How is the process synchronization achieved ?

Process synchronization is achieved through various synchronization mechanisms and techniques that ensure proper coordination and control of multiple processes or threads, preventing conflicts and data inconsistencies when accessing shared resources.

Here are some common ways process synchronization is achieved:

1. Semaphores: Semaphores are used to control access to shared resources. Processes or threads must acquire a semaphore (through a wait operation) before accessing the shared resource and release it (through a signal operation) after completing the task.

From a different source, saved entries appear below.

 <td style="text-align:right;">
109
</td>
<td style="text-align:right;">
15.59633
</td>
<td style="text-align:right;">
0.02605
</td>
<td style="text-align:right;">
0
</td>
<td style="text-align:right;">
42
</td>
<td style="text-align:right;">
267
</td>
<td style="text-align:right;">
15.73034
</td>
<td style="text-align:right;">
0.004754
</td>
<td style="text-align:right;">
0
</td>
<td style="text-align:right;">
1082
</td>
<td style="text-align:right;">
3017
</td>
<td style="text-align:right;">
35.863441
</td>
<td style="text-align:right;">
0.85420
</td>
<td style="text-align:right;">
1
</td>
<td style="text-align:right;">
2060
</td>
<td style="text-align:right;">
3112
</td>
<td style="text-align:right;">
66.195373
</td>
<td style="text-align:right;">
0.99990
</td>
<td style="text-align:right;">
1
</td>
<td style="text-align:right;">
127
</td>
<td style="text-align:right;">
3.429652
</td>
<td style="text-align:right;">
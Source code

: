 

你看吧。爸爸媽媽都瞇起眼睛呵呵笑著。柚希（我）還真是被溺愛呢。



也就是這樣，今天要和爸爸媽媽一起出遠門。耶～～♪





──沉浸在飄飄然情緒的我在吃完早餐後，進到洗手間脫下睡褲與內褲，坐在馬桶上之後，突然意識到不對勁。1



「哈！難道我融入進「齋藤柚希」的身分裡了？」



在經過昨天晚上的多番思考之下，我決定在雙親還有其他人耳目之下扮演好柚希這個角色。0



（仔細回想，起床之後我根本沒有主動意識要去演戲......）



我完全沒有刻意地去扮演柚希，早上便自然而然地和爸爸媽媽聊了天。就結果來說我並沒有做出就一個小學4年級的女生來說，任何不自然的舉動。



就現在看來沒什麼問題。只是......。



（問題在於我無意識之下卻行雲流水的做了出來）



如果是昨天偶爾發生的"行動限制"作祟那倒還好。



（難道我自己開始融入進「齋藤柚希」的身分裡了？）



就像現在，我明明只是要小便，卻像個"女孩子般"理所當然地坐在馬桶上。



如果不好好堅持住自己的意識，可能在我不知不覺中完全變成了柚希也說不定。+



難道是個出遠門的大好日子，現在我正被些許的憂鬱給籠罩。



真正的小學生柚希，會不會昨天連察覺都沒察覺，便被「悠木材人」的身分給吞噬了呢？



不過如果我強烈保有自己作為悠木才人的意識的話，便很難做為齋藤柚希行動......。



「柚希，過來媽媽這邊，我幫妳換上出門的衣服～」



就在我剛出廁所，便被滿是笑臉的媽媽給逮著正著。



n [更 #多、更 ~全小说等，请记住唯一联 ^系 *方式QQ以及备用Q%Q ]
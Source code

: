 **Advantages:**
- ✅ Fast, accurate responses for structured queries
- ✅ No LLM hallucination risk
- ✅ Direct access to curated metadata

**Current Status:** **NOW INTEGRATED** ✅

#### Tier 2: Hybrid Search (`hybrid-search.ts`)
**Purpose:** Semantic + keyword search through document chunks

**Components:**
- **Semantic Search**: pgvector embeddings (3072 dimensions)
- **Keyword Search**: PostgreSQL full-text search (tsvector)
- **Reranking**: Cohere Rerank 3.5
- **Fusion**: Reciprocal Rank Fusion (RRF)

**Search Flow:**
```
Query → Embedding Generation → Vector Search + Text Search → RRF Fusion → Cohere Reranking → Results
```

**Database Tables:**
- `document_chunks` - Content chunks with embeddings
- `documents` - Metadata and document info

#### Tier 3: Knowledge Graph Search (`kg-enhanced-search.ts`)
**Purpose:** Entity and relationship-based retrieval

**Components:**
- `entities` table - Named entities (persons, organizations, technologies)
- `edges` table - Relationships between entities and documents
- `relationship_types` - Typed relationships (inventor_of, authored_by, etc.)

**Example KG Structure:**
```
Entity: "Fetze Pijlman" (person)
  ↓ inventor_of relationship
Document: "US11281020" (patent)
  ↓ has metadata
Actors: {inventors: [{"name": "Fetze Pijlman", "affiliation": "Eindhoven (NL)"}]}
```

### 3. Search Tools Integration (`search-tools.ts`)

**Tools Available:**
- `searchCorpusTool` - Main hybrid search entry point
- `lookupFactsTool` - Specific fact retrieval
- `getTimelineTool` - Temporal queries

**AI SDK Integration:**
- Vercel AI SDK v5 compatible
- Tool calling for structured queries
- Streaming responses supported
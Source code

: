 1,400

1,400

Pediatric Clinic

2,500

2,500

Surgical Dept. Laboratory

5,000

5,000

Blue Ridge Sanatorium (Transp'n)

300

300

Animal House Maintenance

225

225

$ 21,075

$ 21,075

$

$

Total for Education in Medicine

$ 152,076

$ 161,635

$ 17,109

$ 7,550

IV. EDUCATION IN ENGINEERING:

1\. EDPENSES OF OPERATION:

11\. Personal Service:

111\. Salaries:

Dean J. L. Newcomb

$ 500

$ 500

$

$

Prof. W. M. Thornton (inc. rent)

2. Locks (Mutex): Locks, also known as mutual exclusion (mutex) locks, provide exclusive access to a shared resource. Only one process or thread can hold the lock at a time, ensuring mutual exclusion and preventing concurrent access.
3. Condition Variables: Condition variables are used to signal between processes or threads to coordinate their activities. They allow threads to wait for a specific condition to become true before proceeding with their tasks.

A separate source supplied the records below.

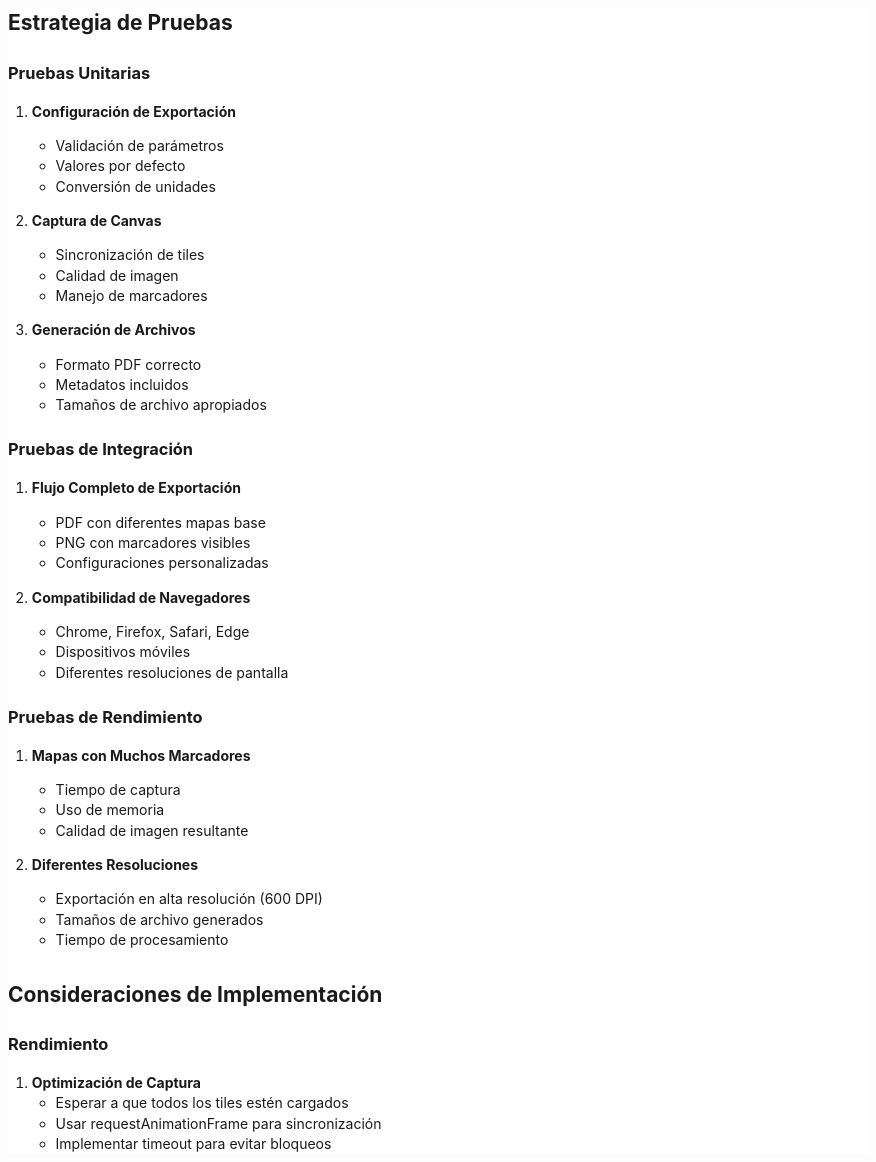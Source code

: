 ## Estrategia de Pruebas

### Pruebas Unitarias

1. **Configuración de Exportación**
   - Validación de parámetros
   - Valores por defecto
   - Conversión de unidades

2. **Captura de Canvas**
   - Sincronización de tiles
   - Calidad de imagen
   - Manejo de marcadores

3. **Generación de Archivos**
   - Formato PDF correcto
   - Metadatos incluidos
   - Tamaños de archivo apropiados

### Pruebas de Integración

1. **Flujo Completo de Exportación**
   - PDF con diferentes mapas base
   - PNG con marcadores visibles
   - Configuraciones personalizadas

2. **Compatibilidad de Navegadores**
   - Chrome, Firefox, Safari, Edge
   - Dispositivos móviles
   - Diferentes resoluciones de pantalla

### Pruebas de Rendimiento

1. **Mapas con Muchos Marcadores**
   - Tiempo de captura
   - Uso de memoria
   - Calidad de imagen resultante

2. **Diferentes Resoluciones**
   - Exportación en alta resolución (600 DPI)
   - Tamaños de archivo generados
   - Tiempo de procesamiento

## Consideraciones de Implementación

### Rendimiento

1. **Optimización de Captura**
   - Esperar a que todos los tiles estén cargados
   - Usar requestAnimationFrame para sincronización
   - Implementar timeout para evitar bloqueos
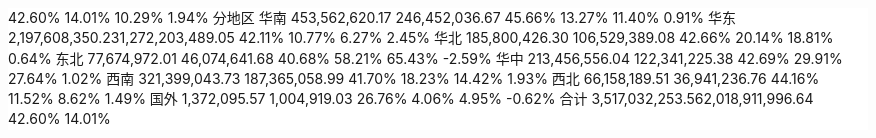 42.60%
14.01%
10.29%
1.94%
分地区
华南
453,562,620.17
246,452,036.67
45.66%
13.27%
11.40%
0.91%
华东
2,197,608,350.231,272,203,489.05
42.11%
10.77%
6.27%
2.45%
华北
185,800,426.30
106,529,389.08
42.66%
20.14%
18.81%
0.64%
东北
77,674,972.01
46,074,641.68
40.68%
58.21%
65.43%
-2.59%
华中
213,456,556.04
122,341,225.38
42.69%
29.91%
27.64%
1.02%
西南
321,399,043.73
187,365,058.99
41.70%
18.23%
14.42%
1.93%
西北
66,158,189.51
36,941,236.76
44.16%
11.52%
8.62%
1.49%
国外
1,372,095.57
1,004,919.03
26.76%
4.06%
4.95%
-0.62%
合计
3,517,032,253.562,018,911,996.64
42.60%
14.01%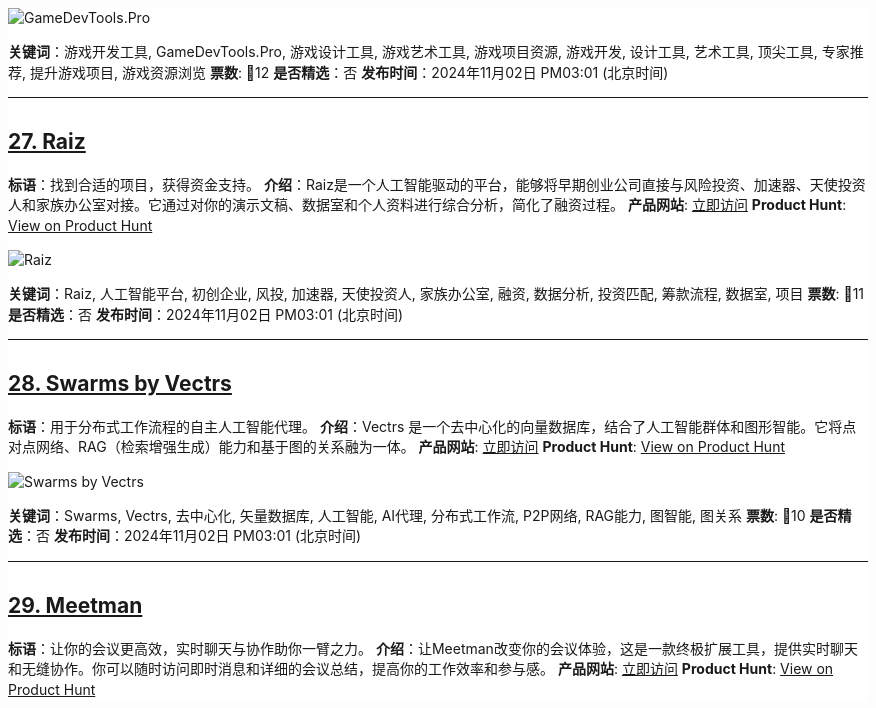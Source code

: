 ![GameDevTools.Pro](https://ph-files.imgix.net/800dd7ce-748f-42e7-a7f9-42308dfb00ae.png?auto=format&fit=crop&frame=1&h=512&w=1024)

**关键词**：游戏开发工具, GameDevTools.Pro, 游戏设计工具, 游戏艺术工具, 游戏项目资源, 游戏开发, 设计工具, 艺术工具, 顶尖工具, 专家推荐, 提升游戏项目, 游戏资源浏览
**票数**: 🔺12
**是否精选**：否
**发布时间**：2024年11月02日 PM03:01 (北京时间)

---

## [27. Raiz](https://www.producthunt.com/posts/raiz-3?utm_campaign=producthunt-api&utm_medium=api-v2&utm_source=Application%3A+decohack+%28ID%3A+131684%29)
**标语**：找到合适的项目，获得资金支持。
**介绍**：Raiz是一个人工智能驱动的平台，能够将早期创业公司直接与风险投资、加速器、天使投资人和家族办公室对接。它通过对你的演示文稿、数据室和个人资料进行综合分析，简化了融资过程。
**产品网站**: [立即访问](https://www.producthunt.com/r/N7WSAKPVLBNRHU?utm_campaign=producthunt-api&utm_medium=api-v2&utm_source=Application%3A+decohack+%28ID%3A+131684%29)
**Product Hunt**: [View on Product Hunt](https://www.producthunt.com/posts/raiz-3?utm_campaign=producthunt-api&utm_medium=api-v2&utm_source=Application%3A+decohack+%28ID%3A+131684%29)

![Raiz](https://ph-files.imgix.net/8df22a4a-4e15-480c-a63d-f13270366e19.png?auto=format&fit=crop&frame=1&h=512&w=1024)

**关键词**：Raiz, 人工智能平台, 初创企业, 风投, 加速器, 天使投资人, 家族办公室, 融资, 数据分析, 投资匹配, 筹款流程, 数据室, 项目
**票数**: 🔺11
**是否精选**：否
**发布时间**：2024年11月02日 PM03:01 (北京时间)

---

## [28. Swarms by Vectrs](https://www.producthunt.com/posts/swarms-by-vectrs?utm_campaign=producthunt-api&utm_medium=api-v2&utm_source=Application%3A+decohack+%28ID%3A+131684%29)
**标语**：用于分布式工作流程的自主人工智能代理。
**介绍**：Vectrs 是一个去中心化的向量数据库，结合了人工智能群体和图形智能。它将点对点网络、RAG（检索增强生成）能力和基于图的关系融为一体。
**产品网站**: [立即访问](https://www.producthunt.com/r/4EESLD56EJW2SH?utm_campaign=producthunt-api&utm_medium=api-v2&utm_source=Application%3A+decohack+%28ID%3A+131684%29)
**Product Hunt**: [View on Product Hunt](https://www.producthunt.com/posts/swarms-by-vectrs?utm_campaign=producthunt-api&utm_medium=api-v2&utm_source=Application%3A+decohack+%28ID%3A+131684%29)

![Swarms by Vectrs](https://ph-files.imgix.net/1a7d4dfe-dbeb-44a5-ba3e-2ec8be141314.png?auto=format&fit=crop&frame=1&h=512&w=1024)

**关键词**：Swarms, Vectrs, 去中心化, 矢量数据库, 人工智能, AI代理, 分布式工作流, P2P网络, RAG能力, 图智能, 图关系
**票数**: 🔺10
**是否精选**：否
**发布时间**：2024年11月02日 PM03:01 (北京时间)

---

## [29. Meetman](https://www.producthunt.com/posts/meetman?utm_campaign=producthunt-api&utm_medium=api-v2&utm_source=Application%3A+decohack+%28ID%3A+131684%29)
**标语**：让你的会议更高效，实时聊天与协作助你一臂之力。
**介绍**：让Meetman改变你的会议体验，这是一款终极扩展工具，提供实时聊天和无缝协作。你可以随时访问即时消息和详细的会议总结，提高你的工作效率和参与感。
**产品网站**: [立即访问](https://www.producthunt.com/r/J2KNJEFQHTH7YG?utm_campaign=producthunt-api&utm_medium=api-v2&utm_source=Application%3A+decohack+%28ID%3A+131684%29)
**Product Hunt**: [View on Product Hunt](https://www.producthunt.com/posts/meetman?utm_campaign=producthunt-api&utm_medium=api-v2&utm_source=Application%3A+decohack+%28ID%3A+131684%29)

4. Monitors: Monitors are high-level synchronization constructs that combine locks and condition variables to simplify process synchronization. They provide a structured approach to access shared resources in a controlled manner.
5. Atomic Operations: Some hardware architectures provide atomic instructions, which ensure certain operations are executed as a single, indivisible unit. Atomic operations help avoid race conditions and data inconsistencies during concurrent access to shared resources.

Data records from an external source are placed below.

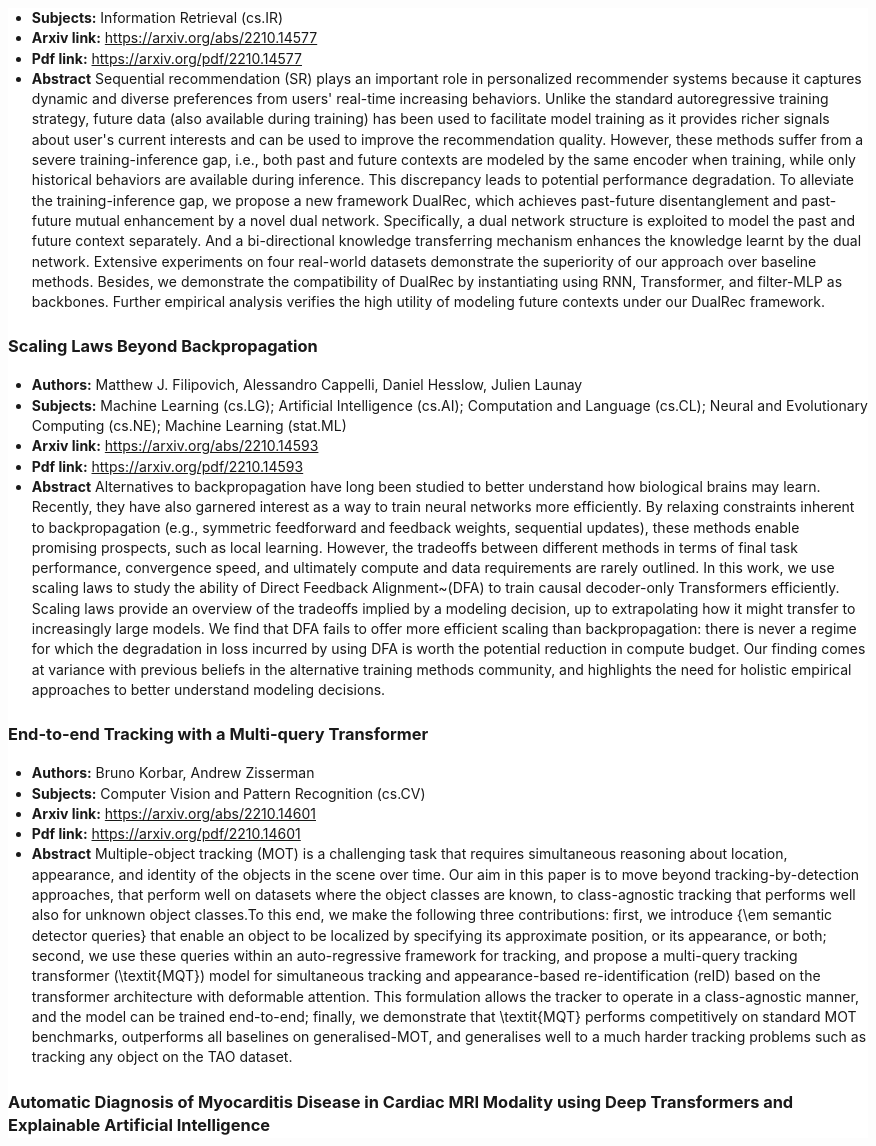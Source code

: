  - **Subjects:** Information Retrieval (cs.IR)
 - **Arxiv link:** https://arxiv.org/abs/2210.14577
 - **Pdf link:** https://arxiv.org/pdf/2210.14577
 - **Abstract**
 Sequential recommendation (SR) plays an important role in personalized recommender systems because it captures dynamic and diverse preferences from users' real-time increasing behaviors. Unlike the standard autoregressive training strategy, future data (also available during training) has been used to facilitate model training as it provides richer signals about user's current interests and can be used to improve the recommendation quality. However, these methods suffer from a severe training-inference gap, i.e., both past and future contexts are modeled by the same encoder when training, while only historical behaviors are available during inference. This discrepancy leads to potential performance degradation. To alleviate the training-inference gap, we propose a new framework DualRec, which achieves past-future disentanglement and past-future mutual enhancement by a novel dual network. Specifically, a dual network structure is exploited to model the past and future context separately. And a bi-directional knowledge transferring mechanism enhances the knowledge learnt by the dual network. Extensive experiments on four real-world datasets demonstrate the superiority of our approach over baseline methods. Besides, we demonstrate the compatibility of DualRec by instantiating using RNN, Transformer, and filter-MLP as backbones. Further empirical analysis verifies the high utility of modeling future contexts under our DualRec framework.
### Scaling Laws Beyond Backpropagation
 - **Authors:** Matthew J. Filipovich, Alessandro Cappelli, Daniel Hesslow, Julien Launay
 - **Subjects:** Machine Learning (cs.LG); Artificial Intelligence (cs.AI); Computation and Language (cs.CL); Neural and Evolutionary Computing (cs.NE); Machine Learning (stat.ML)
 - **Arxiv link:** https://arxiv.org/abs/2210.14593
 - **Pdf link:** https://arxiv.org/pdf/2210.14593
 - **Abstract**
 Alternatives to backpropagation have long been studied to better understand how biological brains may learn. Recently, they have also garnered interest as a way to train neural networks more efficiently. By relaxing constraints inherent to backpropagation (e.g., symmetric feedforward and feedback weights, sequential updates), these methods enable promising prospects, such as local learning. However, the tradeoffs between different methods in terms of final task performance, convergence speed, and ultimately compute and data requirements are rarely outlined. In this work, we use scaling laws to study the ability of Direct Feedback Alignment~(DFA) to train causal decoder-only Transformers efficiently. Scaling laws provide an overview of the tradeoffs implied by a modeling decision, up to extrapolating how it might transfer to increasingly large models. We find that DFA fails to offer more efficient scaling than backpropagation: there is never a regime for which the degradation in loss incurred by using DFA is worth the potential reduction in compute budget. Our finding comes at variance with previous beliefs in the alternative training methods community, and highlights the need for holistic empirical approaches to better understand modeling decisions.
### End-to-end Tracking with a Multi-query Transformer
 - **Authors:** Bruno Korbar, Andrew Zisserman
 - **Subjects:** Computer Vision and Pattern Recognition (cs.CV)
 - **Arxiv link:** https://arxiv.org/abs/2210.14601
 - **Pdf link:** https://arxiv.org/pdf/2210.14601
 - **Abstract**
 Multiple-object tracking (MOT) is a challenging task that requires simultaneous reasoning about location, appearance, and identity of the objects in the scene over time. Our aim in this paper is to move beyond tracking-by-detection approaches, that perform well on datasets where the object classes are known, to class-agnostic tracking that performs well also for unknown object classes.To this end, we make the following three contributions: first, we introduce {\em semantic detector queries} that enable an object to be localized by specifying its approximate position, or its appearance, or both; second, we use these queries within an auto-regressive framework for tracking, and propose a multi-query tracking transformer (\textit{MQT}) model for simultaneous tracking and appearance-based re-identification (reID) based on the transformer architecture with deformable attention. This formulation allows the tracker to operate in a class-agnostic manner, and the model can be trained end-to-end; finally, we demonstrate that \textit{MQT} performs competitively on standard MOT benchmarks, outperforms all baselines on generalised-MOT, and generalises well to a much harder tracking problems such as tracking any object on the TAO dataset.
### Automatic Diagnosis of Myocarditis Disease in Cardiac MRI Modality using  Deep Transformers and Explainable Artificial Intelligence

6. Message Passing: Processes can communicate and synchronize with each other using message passing mechanisms. They can exchange messages to coordinate activities and ensure proper synchronization.
7. Barriers: Barriers are synchronization points where processes or threads must wait until all participating entities reach the barrier before continuing execution. Barriers are commonly used in parallel computing and parallel algorithms.
8. Read-Write Locks: Read-write locks allow multiple threads to read shared data concurrently but require exclusive access (blocking other readers and writers) for writing data.